# Wild Women Extravaganza



## Wild Women Ranch (May 4, 2008)

Wild Women Extravaganza

ASPC A rated Pony Show and AMHR Sanctioned Miniature Show

May 24-25, 2008

Located: Wild Women Ranch

18998 Hwy. 37 N. Elgin Rd, Tuckerman, AR 72473

2 Judge Show

Judges: Roger Daulton, OH (M-R, C-R, MH-R)
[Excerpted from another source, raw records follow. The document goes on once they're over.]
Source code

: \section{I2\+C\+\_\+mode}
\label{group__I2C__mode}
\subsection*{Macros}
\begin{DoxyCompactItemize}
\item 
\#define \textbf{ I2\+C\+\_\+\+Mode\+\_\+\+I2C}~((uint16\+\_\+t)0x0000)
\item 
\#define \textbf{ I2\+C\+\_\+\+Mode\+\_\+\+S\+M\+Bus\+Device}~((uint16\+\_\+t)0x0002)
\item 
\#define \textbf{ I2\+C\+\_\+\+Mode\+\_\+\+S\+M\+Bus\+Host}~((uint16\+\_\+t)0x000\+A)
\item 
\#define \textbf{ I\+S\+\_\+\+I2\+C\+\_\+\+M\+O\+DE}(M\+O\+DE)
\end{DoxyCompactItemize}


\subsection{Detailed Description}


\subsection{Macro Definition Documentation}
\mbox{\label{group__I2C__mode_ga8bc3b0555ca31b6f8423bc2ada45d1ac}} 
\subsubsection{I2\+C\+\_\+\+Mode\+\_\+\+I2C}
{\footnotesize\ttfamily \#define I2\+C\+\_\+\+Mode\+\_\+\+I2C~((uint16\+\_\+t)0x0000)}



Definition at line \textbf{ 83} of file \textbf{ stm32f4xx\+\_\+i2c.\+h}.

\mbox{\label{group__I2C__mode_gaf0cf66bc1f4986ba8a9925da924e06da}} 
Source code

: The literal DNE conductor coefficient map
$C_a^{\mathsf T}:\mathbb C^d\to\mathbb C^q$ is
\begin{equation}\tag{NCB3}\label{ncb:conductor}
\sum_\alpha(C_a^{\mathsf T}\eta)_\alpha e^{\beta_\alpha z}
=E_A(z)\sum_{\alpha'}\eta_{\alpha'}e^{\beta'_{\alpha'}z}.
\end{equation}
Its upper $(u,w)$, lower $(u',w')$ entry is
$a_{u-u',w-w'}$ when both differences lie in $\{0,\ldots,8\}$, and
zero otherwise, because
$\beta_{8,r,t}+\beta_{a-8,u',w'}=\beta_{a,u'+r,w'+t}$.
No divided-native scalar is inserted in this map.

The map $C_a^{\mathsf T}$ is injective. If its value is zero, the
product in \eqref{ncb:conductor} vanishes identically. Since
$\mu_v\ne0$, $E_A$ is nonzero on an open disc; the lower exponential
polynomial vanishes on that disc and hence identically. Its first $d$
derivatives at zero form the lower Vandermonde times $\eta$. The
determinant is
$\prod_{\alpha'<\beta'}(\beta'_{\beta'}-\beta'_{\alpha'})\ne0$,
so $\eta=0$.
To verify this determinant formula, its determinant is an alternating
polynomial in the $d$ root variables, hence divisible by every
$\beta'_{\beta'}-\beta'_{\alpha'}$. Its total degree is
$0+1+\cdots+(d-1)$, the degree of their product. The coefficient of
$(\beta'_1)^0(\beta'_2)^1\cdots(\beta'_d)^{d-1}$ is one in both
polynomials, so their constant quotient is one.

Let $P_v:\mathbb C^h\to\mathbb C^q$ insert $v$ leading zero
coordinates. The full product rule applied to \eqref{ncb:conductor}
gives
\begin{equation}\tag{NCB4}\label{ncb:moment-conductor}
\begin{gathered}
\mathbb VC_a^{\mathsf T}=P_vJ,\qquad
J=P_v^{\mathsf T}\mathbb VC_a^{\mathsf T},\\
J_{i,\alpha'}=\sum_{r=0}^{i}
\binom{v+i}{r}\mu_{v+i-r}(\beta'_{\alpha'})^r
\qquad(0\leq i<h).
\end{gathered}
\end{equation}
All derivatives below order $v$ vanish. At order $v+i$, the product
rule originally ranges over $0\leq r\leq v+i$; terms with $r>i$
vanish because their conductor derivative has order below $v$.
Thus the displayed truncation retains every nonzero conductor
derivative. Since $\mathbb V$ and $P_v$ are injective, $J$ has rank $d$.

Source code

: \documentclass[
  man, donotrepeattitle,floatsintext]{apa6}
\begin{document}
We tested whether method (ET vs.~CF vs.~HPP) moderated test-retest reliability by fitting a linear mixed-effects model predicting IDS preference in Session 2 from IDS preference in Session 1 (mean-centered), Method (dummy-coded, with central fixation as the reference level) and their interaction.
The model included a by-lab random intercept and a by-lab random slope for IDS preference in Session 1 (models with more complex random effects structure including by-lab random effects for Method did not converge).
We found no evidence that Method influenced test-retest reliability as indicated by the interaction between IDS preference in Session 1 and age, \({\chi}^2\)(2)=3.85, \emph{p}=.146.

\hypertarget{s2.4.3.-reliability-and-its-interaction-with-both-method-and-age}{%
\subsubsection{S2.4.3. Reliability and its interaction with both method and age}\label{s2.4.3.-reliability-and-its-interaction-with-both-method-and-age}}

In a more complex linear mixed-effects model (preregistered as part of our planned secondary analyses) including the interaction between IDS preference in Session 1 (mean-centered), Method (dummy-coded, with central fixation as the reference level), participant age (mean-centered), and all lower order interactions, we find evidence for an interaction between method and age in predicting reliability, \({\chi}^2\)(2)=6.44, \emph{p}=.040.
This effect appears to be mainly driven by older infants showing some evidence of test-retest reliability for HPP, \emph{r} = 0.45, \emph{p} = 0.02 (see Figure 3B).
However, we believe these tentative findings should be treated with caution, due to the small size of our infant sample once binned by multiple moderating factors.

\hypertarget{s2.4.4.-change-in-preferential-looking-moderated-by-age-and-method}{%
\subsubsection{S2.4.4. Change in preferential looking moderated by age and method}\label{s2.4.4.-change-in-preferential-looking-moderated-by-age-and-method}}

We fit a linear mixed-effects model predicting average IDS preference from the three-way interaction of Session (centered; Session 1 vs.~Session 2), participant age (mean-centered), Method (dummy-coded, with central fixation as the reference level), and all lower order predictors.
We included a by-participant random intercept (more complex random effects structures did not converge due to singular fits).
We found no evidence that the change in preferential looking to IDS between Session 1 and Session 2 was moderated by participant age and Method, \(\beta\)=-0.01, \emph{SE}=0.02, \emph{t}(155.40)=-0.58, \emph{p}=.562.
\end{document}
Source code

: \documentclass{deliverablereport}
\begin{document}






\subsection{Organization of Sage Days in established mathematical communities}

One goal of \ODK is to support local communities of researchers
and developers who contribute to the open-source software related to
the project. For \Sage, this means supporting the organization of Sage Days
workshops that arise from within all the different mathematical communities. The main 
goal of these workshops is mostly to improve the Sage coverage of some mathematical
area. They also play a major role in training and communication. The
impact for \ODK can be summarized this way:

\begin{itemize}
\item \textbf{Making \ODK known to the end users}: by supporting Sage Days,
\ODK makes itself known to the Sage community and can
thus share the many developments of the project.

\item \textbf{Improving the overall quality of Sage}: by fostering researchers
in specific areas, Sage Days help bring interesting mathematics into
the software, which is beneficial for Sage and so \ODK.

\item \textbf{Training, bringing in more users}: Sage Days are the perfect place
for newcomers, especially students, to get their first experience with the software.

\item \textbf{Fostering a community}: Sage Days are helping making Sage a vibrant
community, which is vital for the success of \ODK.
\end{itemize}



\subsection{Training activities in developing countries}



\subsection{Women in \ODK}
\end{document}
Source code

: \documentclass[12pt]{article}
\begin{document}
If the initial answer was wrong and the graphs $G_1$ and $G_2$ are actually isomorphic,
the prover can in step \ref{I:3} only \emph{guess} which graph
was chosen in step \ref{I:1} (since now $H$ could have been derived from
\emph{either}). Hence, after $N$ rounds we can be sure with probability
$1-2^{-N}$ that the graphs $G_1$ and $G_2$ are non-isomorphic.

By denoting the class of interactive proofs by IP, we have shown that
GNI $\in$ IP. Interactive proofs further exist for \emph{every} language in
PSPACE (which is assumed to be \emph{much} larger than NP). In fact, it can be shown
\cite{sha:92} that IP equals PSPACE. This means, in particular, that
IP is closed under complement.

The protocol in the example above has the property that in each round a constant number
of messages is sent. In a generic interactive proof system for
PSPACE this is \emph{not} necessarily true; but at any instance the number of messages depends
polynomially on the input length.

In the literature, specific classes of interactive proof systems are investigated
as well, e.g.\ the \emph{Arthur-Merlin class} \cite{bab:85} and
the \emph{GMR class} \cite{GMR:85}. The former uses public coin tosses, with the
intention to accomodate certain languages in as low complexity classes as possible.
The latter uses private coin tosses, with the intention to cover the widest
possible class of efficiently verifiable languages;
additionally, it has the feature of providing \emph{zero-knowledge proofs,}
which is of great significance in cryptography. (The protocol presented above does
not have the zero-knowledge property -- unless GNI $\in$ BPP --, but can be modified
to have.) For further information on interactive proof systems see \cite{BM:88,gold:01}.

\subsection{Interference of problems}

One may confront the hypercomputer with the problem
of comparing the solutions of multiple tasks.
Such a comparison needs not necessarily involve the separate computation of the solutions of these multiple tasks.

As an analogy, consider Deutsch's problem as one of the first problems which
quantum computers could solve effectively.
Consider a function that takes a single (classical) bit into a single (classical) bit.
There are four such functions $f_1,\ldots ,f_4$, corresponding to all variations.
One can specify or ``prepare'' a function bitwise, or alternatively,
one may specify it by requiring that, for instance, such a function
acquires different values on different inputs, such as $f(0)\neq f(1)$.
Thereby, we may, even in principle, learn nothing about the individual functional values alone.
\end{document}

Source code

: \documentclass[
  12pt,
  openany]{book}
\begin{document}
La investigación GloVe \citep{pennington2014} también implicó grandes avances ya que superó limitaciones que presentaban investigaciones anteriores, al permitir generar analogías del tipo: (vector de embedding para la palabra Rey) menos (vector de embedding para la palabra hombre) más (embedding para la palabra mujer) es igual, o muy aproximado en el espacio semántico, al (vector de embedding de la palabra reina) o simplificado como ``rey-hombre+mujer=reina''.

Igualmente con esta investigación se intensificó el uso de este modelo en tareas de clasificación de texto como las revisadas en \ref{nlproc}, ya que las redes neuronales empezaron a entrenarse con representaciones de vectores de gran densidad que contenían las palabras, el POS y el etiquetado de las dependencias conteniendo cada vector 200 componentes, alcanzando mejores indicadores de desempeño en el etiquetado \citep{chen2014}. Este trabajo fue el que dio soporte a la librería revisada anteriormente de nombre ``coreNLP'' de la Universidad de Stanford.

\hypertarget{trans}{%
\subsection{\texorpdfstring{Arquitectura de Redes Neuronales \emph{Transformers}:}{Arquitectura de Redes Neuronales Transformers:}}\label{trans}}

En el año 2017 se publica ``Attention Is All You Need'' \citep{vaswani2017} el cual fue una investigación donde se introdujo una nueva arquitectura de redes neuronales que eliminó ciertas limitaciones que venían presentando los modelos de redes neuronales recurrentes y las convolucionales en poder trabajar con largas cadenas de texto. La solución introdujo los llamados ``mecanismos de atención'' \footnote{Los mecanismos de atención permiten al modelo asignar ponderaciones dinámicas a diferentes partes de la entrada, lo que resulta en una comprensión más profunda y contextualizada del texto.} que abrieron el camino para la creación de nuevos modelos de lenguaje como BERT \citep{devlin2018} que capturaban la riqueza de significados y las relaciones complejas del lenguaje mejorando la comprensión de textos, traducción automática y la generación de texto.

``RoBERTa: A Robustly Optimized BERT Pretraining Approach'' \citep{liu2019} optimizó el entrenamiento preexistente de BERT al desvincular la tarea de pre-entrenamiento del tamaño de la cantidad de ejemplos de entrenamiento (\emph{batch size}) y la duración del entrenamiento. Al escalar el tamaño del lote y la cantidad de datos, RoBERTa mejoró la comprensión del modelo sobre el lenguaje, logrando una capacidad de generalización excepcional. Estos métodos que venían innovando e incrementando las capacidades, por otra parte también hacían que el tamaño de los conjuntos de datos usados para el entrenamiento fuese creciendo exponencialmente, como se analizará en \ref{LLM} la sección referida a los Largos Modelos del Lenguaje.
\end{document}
Earnest Lambdin, OH (M-R, C-R, MH-R)

Steward: Eveyln Mitchell, MO

Measuring Friday from 4PM to 8PM Sat. & Sun start at 7:00 AM throughout the day

Lunch on Grounds – Camping on Grounds Available – Lodging and Restaurants Close

Show starts at 8:00AM each day

Entry Fees Open/Amateur -$20.00 per class

Entry Fee Youth Classes - $15.00

PMC Classes no entry fee

Stalls $25.00 Showing off Trailer $5.00 per horse for weekend

Office Fee $5.00 per horse

Late Fee day of show $25.00 per horse

Shavings $7.00 must pay and order in advance

Camping $10 for weekend, electric & water

Entry Deadline May 15, 2008

For Information Contact:

SHOW SECRETARY

Sandy Grabow, PO Box 304, Cresent City, IL 60928

(815)683-2469 or cell # (815)383-0922 and leave a voice mail Email:[email protected]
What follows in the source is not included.